* _DATA UNDER STUDY_
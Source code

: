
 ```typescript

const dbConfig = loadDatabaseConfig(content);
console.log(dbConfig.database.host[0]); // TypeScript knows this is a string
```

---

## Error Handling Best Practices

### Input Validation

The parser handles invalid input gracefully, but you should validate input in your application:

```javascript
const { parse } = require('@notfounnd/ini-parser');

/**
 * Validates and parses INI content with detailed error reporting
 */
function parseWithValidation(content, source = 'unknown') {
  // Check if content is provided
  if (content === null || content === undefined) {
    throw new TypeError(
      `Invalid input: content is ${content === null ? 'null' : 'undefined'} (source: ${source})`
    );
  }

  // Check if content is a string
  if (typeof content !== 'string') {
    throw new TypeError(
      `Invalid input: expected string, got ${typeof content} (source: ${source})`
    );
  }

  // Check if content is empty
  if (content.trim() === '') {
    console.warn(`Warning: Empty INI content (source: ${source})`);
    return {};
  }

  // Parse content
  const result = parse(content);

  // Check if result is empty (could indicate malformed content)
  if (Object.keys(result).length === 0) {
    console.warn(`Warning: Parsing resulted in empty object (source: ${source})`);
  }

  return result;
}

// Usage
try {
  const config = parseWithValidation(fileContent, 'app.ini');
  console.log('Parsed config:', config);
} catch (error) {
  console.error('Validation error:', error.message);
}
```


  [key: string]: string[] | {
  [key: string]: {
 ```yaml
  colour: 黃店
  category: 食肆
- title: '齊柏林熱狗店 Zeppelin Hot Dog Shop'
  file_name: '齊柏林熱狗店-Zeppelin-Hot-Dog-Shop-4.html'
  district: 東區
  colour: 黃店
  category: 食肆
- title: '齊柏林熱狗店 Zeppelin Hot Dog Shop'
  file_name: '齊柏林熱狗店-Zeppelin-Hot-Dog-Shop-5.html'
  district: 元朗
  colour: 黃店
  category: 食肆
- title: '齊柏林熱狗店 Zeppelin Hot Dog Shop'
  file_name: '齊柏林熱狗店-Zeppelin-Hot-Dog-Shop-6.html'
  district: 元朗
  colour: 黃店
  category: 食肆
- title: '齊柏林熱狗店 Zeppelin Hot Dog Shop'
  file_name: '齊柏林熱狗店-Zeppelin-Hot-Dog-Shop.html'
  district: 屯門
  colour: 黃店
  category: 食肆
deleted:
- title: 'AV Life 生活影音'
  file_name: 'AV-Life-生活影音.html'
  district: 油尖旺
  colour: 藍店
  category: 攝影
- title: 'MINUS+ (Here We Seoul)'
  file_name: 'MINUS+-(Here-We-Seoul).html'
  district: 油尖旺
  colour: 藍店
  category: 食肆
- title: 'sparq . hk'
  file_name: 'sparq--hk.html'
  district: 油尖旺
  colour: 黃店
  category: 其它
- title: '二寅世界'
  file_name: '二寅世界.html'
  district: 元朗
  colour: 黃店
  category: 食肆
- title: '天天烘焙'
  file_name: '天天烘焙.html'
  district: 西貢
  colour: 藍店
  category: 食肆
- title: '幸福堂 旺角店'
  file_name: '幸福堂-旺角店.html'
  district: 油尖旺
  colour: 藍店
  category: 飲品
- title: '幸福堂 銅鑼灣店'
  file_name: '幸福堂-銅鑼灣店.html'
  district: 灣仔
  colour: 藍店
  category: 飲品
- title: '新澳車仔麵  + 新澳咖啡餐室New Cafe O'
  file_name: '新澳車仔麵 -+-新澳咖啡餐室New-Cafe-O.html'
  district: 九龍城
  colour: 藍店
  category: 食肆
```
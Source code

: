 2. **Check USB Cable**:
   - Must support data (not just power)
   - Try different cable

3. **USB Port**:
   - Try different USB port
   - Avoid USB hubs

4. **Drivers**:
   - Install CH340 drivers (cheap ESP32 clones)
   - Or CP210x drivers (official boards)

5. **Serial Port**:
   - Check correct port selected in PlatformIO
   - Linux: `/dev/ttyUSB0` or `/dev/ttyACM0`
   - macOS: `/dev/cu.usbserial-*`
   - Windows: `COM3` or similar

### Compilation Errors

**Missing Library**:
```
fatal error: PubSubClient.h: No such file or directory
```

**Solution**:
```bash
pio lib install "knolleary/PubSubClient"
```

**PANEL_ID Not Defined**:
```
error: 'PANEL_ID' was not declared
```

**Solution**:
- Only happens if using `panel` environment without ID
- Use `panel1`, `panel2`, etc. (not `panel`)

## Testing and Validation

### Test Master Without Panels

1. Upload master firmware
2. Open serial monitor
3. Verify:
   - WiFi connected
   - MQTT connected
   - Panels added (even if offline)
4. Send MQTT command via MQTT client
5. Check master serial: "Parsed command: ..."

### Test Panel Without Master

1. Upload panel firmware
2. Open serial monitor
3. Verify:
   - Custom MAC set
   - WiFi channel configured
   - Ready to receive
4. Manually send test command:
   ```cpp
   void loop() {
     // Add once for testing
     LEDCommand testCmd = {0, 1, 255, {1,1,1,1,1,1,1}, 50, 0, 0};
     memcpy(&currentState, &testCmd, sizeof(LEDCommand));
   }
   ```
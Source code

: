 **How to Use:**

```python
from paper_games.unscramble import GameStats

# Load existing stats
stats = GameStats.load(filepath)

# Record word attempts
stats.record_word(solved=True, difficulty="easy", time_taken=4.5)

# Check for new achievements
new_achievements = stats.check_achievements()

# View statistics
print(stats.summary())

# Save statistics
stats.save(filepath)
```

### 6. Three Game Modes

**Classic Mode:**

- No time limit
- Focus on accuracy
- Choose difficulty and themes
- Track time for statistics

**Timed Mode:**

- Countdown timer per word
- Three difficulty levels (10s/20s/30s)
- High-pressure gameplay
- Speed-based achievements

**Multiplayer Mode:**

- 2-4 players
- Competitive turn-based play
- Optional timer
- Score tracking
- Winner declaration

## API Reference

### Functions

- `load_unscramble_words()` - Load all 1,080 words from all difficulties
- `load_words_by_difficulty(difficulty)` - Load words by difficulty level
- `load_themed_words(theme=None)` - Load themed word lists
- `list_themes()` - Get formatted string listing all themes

* _EXERCISE INSTRUCTIONS_
In the data, how many lines hold the word "Seoul"? State that number alone.

* _RESPONSE_
2